Sept. 17 (UPI) -- A Florida man convicted more than 30 years ago in the murder of three Mulberry residents was executed Wednesday evening, the Florida Department of Corrections announced.
David Joseph Pittman, 63, died at 6:12 p.m. in the lethal injection at Florida State Prison in Raiford, the corrections department said.
The U.S. Supreme Court and Florida Supreme Court declined to intervene in the execution, which Pittman's lawyers appealed on the grounds of intellectual disability.
In 1991, Pittman was convicted of the 1990 murders of three members of his estranged wife's family in Mulberry after he stabbed them and set their house on fire. Prosecutors said Pittman murdered his wife's family after she filed for divorce.
According to officials, the bodies of 60-year-old Clarence Knowles was located in the living room of the home. His wife, Barbara Knowles, 50, was found in a hallway and their 21-year-old daughter, Bonnie Knowles, in a bedroom.
Pittman's death marked the 12th execution carried out by Florida this year, a record for the state, according to USA Today. The state has two more executions scheduled for later this year.
Many elected officials and anti-capital punishment advocates throughout the United States have been calling for an end to capital punishment recently.
Scores of religious leaders and U.S. veteran groups have argued that, despite convictions and the penalty's finality, it's still a manifestly cruel and unfair punishment in Florida in many current cases.
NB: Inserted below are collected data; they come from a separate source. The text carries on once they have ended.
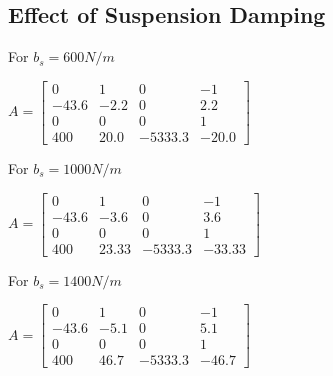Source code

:\documentclass[12pt, a4paper, oneside]{report}
\begin{document}
\subsection{Effect of Suspension Damping}


    For $b_s = 600 N/m$ 

    $A = \begin{bmatrix}
        0     & 1    & 0       & -1     \\
        -43.6 & -2.2 & 0       & 2.2    \\
        0     & 0    & 0       & 1      \\
        400   & 20.0 & -5333.3 & -20.0 
    \end{bmatrix}$\hfill \break

    For $b_s = 1000 N/m$ 

    $A = \begin{bmatrix}
        0     & 1    & 0       & -1      \\
        -43.6 & -3.6 & 0       & 3.6     \\
        0     & 0    & 0       & 1       \\
        400   & 23.33 & -5333.3 & -33.33 
    \end{bmatrix}$\hfill \break

    For $b_s = 1400 N/m$ 

    $A = \begin{bmatrix}
        0     & 1    & 0       & -1      \\
        -43.6 & -5.1 & 0       & 5.1     \\
        0     & 0    & 0       & 1       \\
        400   & 46.7 & -5333.3 & -46.7
    \end{bmatrix}$\hfill \break
\end{document}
Meanwhile, the group Floridians for Alternatives to the Death Penalty argued that Pittman grew up in "extreme poverty" with a mother who "gleefully admitted" to whipping him with a belt from the time he was 4-years-old, they said, adding, "sometimes every day."
"His family could not afford to continue the psychiatric treatment he needed. Violence, neglect, and hardship shaped his childhood long before the state ever called him 'defendant,'" they told The Ledger.